## TASK DETAILS
An exact printout of all the entries is required.

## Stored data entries

━━━

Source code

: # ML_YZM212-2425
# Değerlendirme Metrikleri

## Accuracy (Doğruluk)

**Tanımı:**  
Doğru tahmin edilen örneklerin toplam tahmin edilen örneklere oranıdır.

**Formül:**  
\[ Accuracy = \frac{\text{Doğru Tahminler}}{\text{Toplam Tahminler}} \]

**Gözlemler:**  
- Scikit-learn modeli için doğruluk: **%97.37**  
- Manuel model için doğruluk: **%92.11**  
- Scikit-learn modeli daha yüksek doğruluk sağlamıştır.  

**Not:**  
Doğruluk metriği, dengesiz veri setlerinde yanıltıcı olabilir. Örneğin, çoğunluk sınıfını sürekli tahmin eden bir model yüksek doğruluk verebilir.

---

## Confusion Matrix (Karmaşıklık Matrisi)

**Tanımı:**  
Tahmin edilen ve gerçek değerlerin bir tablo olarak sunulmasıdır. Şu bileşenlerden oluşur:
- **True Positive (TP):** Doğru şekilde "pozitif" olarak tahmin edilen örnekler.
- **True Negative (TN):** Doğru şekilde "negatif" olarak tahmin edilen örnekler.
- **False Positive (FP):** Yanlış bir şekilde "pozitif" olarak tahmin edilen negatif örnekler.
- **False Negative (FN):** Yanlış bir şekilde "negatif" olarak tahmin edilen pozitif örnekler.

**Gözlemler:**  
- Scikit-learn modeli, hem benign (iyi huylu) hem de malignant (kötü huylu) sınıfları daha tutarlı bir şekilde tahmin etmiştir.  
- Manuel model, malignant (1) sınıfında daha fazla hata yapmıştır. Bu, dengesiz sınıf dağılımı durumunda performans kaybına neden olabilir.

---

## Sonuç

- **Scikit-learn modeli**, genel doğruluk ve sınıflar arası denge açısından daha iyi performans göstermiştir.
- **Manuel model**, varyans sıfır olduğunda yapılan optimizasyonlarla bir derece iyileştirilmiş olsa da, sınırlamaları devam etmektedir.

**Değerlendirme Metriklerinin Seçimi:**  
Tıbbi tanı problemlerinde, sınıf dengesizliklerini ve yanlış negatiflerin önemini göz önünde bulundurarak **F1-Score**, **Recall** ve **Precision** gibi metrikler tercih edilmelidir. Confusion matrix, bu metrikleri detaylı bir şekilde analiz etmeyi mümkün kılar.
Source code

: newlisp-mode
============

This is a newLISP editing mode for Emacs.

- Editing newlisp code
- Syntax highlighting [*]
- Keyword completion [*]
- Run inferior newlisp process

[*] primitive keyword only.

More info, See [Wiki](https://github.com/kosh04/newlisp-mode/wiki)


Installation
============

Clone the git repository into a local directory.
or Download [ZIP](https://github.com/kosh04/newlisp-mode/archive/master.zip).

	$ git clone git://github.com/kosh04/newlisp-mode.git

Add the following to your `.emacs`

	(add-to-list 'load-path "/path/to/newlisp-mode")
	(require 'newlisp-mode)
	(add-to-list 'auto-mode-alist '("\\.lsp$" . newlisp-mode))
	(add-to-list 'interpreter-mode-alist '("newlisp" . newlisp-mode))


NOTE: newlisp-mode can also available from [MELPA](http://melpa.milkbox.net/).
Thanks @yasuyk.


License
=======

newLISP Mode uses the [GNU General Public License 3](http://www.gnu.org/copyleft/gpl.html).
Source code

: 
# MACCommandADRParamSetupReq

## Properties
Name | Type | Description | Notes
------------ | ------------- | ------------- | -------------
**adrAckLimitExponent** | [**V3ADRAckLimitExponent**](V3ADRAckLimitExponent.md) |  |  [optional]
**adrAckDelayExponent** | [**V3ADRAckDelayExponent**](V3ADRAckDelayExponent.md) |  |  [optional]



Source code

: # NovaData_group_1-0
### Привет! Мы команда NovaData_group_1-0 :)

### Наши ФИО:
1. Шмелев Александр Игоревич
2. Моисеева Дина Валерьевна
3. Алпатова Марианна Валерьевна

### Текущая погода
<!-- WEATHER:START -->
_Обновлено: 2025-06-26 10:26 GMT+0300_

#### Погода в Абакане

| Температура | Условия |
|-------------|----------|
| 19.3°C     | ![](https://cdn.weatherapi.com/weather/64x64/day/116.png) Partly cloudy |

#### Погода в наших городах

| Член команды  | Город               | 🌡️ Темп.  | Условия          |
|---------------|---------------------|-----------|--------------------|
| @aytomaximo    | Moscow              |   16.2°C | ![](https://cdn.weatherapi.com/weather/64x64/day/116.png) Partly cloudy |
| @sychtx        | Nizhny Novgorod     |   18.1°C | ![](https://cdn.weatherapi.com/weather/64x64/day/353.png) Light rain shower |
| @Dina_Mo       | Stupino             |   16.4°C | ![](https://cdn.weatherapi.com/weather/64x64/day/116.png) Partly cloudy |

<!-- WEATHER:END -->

━━━

## WRITTEN REPLY
Source code

: # ML_YZM212-2425
# Değerlendirme Metrikleri

## Accuracy (Doğruluk)

**Tanımı:**  
Doğru tahmin edilen örneklerin toplam tahmin edilen örneklere oranıdır.

**Formül:**  
\[ Accuracy = \frac{\text{Doğru Tahminler}}{\text{Toplam Tahminler}} \]

**Gözlemler:**  
- Scikit-learn modeli için doğruluk: **%97.37**  
- Manuel model için doğruluk: **%92.11**  
- Scikit-learn modeli daha yüksek doğruluk sağlamıştır.  

**Not:**  
Doğruluk metriği, dengesiz veri setlerinde yanıltıcı olabilir. Örneğin, çoğunluk sınıfını sürekli tahmin eden bir model yüksek doğruluk verebilir.

---

## Confusion Matrix (Karmaşıklık Matrisi)

**Tanımı:**  
Tahmin edilen ve gerçek değerlerin bir tablo olarak sunulmasıdır. Şu bileşenlerden oluşur:
- **True Positive (TP):** Doğru şekilde "pozitif" olarak tahmin edilen örnekler.
- **True Negative (TN):** Doğru şekilde "negatif" olarak tahmin edilen örnekler.
- **False Positive (FP):** Yanlış bir şekilde "pozitif" olarak tahmin edilen negatif örnekler.
- **False Negative (FN):** Yanlış bir şekilde "negatif" olarak tahmin edilen pozitif örnekler.

**Gözlemler:**  
- Scikit-learn modeli, hem benign (iyi huylu) hem de malignant (kötü huylu) sınıfları daha tutarlı bir şekilde tahmin etmiştir.  
- Manuel model, malignant (1) sınıfında daha fazla hata yapmıştır. Bu, dengesiz sınıf dağılımı durumunda performans kaybına neden olabilir.

---

## Sonuç

- **Scikit-learn modeli**, genel doğruluk ve sınıflar arası denge açısından daha iyi performans göstermiştir.
- **Manuel model**, varyans sıfır olduğunda yapılan optimizasyonlarla bir derece iyileştirilmiş olsa da, sınırlamaları devam etmektedir.

**Değerlendirme Metriklerinin Seçimi:**  
Tıbbi tanı problemlerinde, sınıf dengesizliklerini ve yanlış negatiflerin önemini göz önünde bulundurarak **F1-Score**, **Recall** ve **Precision** gibi metrikler tercih edilmelidir. Confusion matrix, bu metrikleri detaylı bir şekilde analiz etmeyi mümkün kılar.
Source code

: newlisp-mode
============

This is a newLISP editing mode for Emacs.

- Editing newlisp code
- Syntax highlighting [*]
- Keyword completion [*]
- Run inferior newlisp process

[*] primitive keyword only.

More info, See [Wiki](https://github.com/kosh04/newlisp-mode/wiki)


Installation
============

Clone the git repository into a local directory.
or Download [ZIP](https://github.com/kosh04/newlisp-mode/archive/master.zip).

	$ git clone git://github.com/kosh04/newlisp-mode.git

Add the following to your `.emacs`

	(add-to-list 'load-path "/path/to/newlisp-mode")
	(require 'newlisp-mode)
	(add-to-list 'auto-mode-alist '("\\.lsp$" . newlisp-mode))
	(add-to-list 'interpreter-mode-alist '("newlisp" . newlisp-mode))


NOTE: newlisp-mode can also available from [MELPA](http://melpa.milkbox.net/).
Thanks @yasuyk.


License
=======

newLISP Mode uses the [GNU General Public License 3](http://www.gnu.org/copyleft/gpl.html).
Source code

: 
# MACCommandADRParamSetupReq

## Properties
Name | Type | Description | Notes
------------ | ------------- | ------------- | -------------
**adrAckLimitExponent** | [**V3ADRAckLimitExponent**](V3ADRAckLimitExponent.md) |  |  [optional]
**adrAckDelayExponent** | [**V3ADRAckDelayExponent**](V3ADRAckDelayExponent.md) |  |  [optional]



Source code

: # NovaData_group_1-0
### Привет! Мы команда NovaData_group_1-0 :)

### Наши ФИО:
1. Шмелев Александр Игоревич
2. Моисеева Дина Валерьевна
3. Алпатова Марианна Валерьевна

### Текущая погода
<!-- WEATHER:START -->
_Обновлено: 2025-06-26 10:26 GMT+0300_

#### Погода в Абакане

| Температура | Условия |
|-------------|----------|
| 19.3°C     | ![](https://cdn.weatherapi.com/weather/64x64/day/116.png) Partly cloudy |

#### Погода в наших городах

| Член команды  | Город               | 🌡️ Темп.  | Условия          |
|---------------|---------------------|-----------|--------------------|
| @aytomaximo    | Moscow              |   16.2°C | ![](https://cdn.weatherapi.com/weather/64x64/day/116.png) Partly cloudy |
| @sychtx        | Nizhny Novgorod     |   18.1°C | ![](https://cdn.weatherapi.com/weather/64x64/day/353.png) Light rain shower |
| @Dina_Mo       | Stupino             |   16.4°C | ![](https://cdn.weatherapi.com/weather/64x64/day/116.png) Partly cloudy |

<!-- WEATHER:END -->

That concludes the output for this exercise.